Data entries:
################

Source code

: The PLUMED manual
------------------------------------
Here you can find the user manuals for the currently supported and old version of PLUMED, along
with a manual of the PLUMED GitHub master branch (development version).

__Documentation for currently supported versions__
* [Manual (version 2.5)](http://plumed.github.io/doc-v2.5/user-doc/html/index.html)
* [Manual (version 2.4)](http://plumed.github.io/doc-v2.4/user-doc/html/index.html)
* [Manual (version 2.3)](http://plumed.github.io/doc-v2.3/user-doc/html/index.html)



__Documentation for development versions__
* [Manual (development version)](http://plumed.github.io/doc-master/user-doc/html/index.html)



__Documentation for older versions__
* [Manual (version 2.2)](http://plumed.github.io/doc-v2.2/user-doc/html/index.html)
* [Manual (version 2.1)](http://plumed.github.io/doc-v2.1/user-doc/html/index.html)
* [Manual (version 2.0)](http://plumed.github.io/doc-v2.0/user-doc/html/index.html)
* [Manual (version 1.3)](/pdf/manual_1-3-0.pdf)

################

What is needed: Gather and copy every line of the data in which the string "development" is found.

Response to the task:
with a manual of the PLUMED GitHub master branch (development version).
__Documentation for development versions__
* [Manual (development version)](http://plumed.github.io/doc-master/user-doc/html/index.html)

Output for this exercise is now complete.